Leonard Pitts Jr.
The coroner says he called it homicide only because he had no choice.
Under Ohio law, he explained, his only other options were to categorize the death as accidental, natural or suicide. None of those, he felt, adequately accounted for how Nathaniel Jones died — i.e., after being beaten with nightsticks wielded by Cincinnati police officers.
The officers say they were only seeking to subdue the 41-year-old black man after he began acting strangely — dancing and barking out numbers — and then became combative during an encounter outside a fast-food restaurant.
Video of the Nov. 30 beating, captured by a camera in a police cruiser, has been played on television nonstop, heightening racial tension in a city where tension doesn’t need the help — a city that, two years ago, endured days of street violence after police shot to death an unarmed black man. Last week’s ruling by Coroner Carl Parrott appears to have only splashed gasoline on this latest fire.
This, even though the doctor took pains to stress that the term “homicide” was not meant to suggest “hostile or malign intent.” Jones, he pointed out, bore only superficial bruises on his lower body from the beating.
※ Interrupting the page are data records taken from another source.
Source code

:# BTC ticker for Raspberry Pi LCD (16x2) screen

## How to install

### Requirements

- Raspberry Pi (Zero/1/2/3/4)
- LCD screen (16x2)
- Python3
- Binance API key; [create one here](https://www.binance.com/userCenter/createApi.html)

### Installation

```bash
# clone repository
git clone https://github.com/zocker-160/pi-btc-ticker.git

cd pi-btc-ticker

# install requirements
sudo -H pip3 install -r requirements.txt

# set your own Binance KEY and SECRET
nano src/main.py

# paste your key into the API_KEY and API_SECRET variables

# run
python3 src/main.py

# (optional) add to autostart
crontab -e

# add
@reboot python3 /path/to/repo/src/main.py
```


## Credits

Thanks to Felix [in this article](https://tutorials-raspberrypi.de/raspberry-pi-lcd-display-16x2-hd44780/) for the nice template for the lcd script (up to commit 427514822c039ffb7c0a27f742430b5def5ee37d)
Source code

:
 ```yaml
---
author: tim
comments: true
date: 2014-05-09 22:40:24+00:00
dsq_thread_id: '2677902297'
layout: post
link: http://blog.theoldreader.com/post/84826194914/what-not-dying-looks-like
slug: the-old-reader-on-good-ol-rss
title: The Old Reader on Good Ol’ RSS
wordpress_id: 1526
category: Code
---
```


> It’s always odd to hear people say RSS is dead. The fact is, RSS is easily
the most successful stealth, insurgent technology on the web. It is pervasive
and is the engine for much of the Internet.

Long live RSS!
Far more important in determining a cause of death were the facts that he weighed 350 pounds, had heart disease and high blood pressure, and was on cocaine and PCP. The coroner ruled that Jones died, in essence, because his heart couldn’t take the exertion.
Those caveats aside, Cincinnati police are infuriated by the word “homicide.” Local activists, on the other hand, say it bolsters their contention that Jones was just the latest black man brutalized by police.
I understand their anger. My problem is that I also understand PCP, having lived in Los Angeles during the years that city became the epicenter of its illicit production and use.
PCP is phencyclidine hydrochloride, an animal tranquilizer we knew as angel dust. We also knew that people who were “dusted” might dance naked in the middle of busy intersections or hurl themselves from skyscrapers believing they could fly. PCP users sometimes seemed to possess a freakish strength, an impression created by the fact that the drug leaves some people in a violent, agitated state while simultaneously desensitizing them to pain.
That would be a dangerous combination in a man who only weighed 120 pounds. Consider it in a man Jones’ size and it offers a certain context for the images captured on that video. Might even induce a fair observer to give police the benefit of the doubt.
Of course, where police and black people are concerned, many would say there can be no benefit because there is no doubt: the police are racist, the police are unjust, the police do not value black life as highly as white. End of story.
Except that it’s not. For all the many valid reasons black people have to distrust the police, it’s a mistake to automatically presume malfeasance on the part of every officer in every encounter. To do that is to put the good cop on the defensive and give the bad cop no incentive to change. Worse, it undercuts black moral authority, undermines the argument it purports to advance, makes anger seem not righteous, but reflexive.
The facts as they stand simply do not justify adding this case to the dishonor roll of police misconduct. Jones did not have his head broken like Rodney King. He was not sodomized with a stick like Abner Louima. He was not executed in a doorway like Amadou Diallo. He was, in the final analysis, a morbidly obese man with a diseased heart and high blood pressure who chose to use cocaine, chose to use PCP and then, under their influence, chose to slug it out with cops.
Which is why, from where I sit, there is no choice but to reach a very different conclusion than the coroner: Nathaniel Jones committed suicide.
Leonard Pitts is a columnist for the Miami Herald.